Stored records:
────────────────
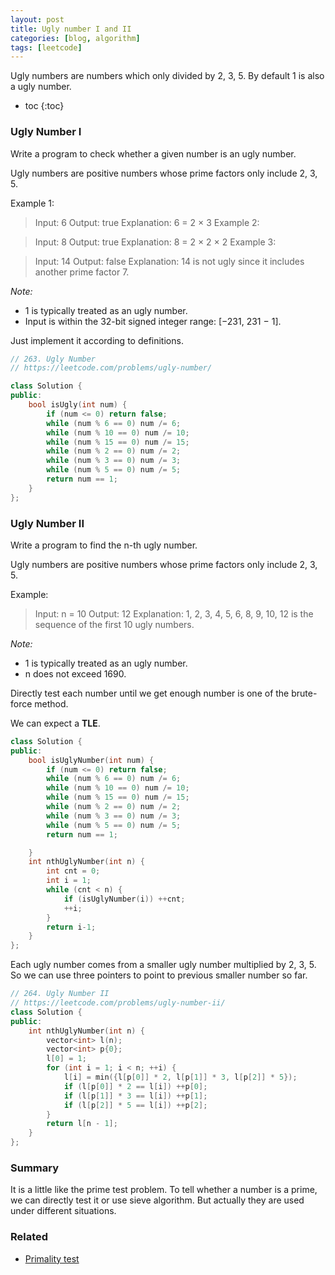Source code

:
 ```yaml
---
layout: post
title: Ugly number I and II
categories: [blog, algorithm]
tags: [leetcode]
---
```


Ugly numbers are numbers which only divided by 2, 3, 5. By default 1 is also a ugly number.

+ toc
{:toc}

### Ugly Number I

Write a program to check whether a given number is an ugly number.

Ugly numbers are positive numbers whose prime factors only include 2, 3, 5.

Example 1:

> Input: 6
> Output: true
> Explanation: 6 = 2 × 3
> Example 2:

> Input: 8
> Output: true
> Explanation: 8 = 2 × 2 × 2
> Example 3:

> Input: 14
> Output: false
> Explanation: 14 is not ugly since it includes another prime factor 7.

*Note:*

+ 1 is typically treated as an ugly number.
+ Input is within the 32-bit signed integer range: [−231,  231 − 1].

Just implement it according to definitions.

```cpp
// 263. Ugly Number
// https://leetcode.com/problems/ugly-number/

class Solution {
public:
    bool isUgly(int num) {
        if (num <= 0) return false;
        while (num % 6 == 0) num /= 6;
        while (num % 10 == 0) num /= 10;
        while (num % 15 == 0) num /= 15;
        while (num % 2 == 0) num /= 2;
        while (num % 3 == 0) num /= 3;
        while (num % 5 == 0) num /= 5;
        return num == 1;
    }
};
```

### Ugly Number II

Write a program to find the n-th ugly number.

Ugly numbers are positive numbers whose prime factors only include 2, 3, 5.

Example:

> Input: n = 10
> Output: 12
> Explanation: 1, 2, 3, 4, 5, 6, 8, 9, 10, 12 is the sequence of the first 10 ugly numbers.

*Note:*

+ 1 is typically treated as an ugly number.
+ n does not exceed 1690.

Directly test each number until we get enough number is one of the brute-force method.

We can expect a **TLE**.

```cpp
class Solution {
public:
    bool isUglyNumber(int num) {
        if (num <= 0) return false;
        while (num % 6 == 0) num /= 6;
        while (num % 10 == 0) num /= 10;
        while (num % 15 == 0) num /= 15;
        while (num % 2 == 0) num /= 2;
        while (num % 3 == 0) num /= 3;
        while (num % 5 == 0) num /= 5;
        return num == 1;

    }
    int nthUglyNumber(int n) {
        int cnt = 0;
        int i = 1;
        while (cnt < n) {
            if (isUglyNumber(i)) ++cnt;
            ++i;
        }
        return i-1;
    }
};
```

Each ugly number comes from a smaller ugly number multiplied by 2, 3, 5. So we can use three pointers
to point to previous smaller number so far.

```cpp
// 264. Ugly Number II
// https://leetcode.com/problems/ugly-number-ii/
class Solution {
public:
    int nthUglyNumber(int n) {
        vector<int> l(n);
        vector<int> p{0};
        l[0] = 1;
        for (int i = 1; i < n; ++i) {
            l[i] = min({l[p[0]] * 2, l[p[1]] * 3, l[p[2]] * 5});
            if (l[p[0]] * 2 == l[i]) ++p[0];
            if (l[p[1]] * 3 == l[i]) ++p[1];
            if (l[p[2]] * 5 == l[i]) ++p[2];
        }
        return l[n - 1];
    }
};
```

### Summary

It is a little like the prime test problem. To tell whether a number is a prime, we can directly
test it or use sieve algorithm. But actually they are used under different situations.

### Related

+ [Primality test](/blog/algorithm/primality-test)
────────────────
- _The task_: The answer must be every line of the data that holds the word "Input".

- _Completed task_:
> Input: 6
> Input: 8
> Input: 14
+ Input is within the 32-bit signed integer range: [−231,  231 − 1].
> Input: n = 10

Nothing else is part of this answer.